_Supplied data:_
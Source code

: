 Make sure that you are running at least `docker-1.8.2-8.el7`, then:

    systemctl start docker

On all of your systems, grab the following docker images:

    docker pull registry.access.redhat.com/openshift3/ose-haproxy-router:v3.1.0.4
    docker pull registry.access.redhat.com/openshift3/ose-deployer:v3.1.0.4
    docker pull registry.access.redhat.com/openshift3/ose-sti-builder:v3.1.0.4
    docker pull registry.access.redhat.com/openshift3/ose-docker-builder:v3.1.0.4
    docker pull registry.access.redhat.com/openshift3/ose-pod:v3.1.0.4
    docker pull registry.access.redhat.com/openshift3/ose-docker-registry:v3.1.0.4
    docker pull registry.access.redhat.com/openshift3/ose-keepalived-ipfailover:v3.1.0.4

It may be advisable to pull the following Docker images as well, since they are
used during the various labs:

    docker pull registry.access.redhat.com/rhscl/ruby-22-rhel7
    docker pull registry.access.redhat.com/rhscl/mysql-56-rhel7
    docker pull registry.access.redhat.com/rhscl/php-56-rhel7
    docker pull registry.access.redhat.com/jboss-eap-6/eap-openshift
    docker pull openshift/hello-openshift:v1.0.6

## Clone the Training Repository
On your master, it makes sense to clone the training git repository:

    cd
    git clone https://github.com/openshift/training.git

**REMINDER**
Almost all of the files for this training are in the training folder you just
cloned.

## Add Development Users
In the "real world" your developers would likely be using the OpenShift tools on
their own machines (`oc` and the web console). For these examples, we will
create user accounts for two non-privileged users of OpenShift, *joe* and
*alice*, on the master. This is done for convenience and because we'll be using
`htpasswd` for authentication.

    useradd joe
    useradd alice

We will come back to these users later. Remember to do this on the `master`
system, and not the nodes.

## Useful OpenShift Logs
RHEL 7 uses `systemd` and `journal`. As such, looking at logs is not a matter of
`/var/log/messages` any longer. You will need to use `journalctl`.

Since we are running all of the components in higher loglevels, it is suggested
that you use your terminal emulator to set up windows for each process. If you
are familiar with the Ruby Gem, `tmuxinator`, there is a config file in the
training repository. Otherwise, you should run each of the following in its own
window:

_Required action:_
Print exactly, and only, the lines running from the one that contains "docker pull registry.access.redhat.com/jboss-eap-6/eap-openshift" to the last line of the records above.

_Answer for this exercise:_
    docker pull registry.access.redhat.com/jboss-eap-6/eap-openshift
    docker pull openshift/hello-openshift:v1.0.6

## Clone the Training Repository
On your master, it makes sense to clone the training git repository:

    cd
    git clone https://github.com/openshift/training.git

**REMINDER**
Almost all of the files for this training are in the training folder you just
cloned.

## Add Development Users
In the "real world" your developers would likely be using the OpenShift tools on
their own machines (`oc` and the web console). For these examples, we will
create user accounts for two non-privileged users of OpenShift, *joe* and
*alice*, on the master. This is done for convenience and because we'll be using
`htpasswd` for authentication.

    useradd joe
    useradd alice

We will come back to these users later. Remember to do this on the `master`
system, and not the nodes.

## Useful OpenShift Logs
RHEL 7 uses `systemd` and `journal`. As such, looking at logs is not a matter of
`/var/log/messages` any longer. You will need to use `journalctl`.

Since we are running all of the components in higher loglevels, it is suggested
that you use your terminal emulator to set up windows for each process. If you
are familiar with the Ruby Gem, `tmuxinator`, there is a config file in the
training repository. Otherwise, you should run each of the following in its own
window:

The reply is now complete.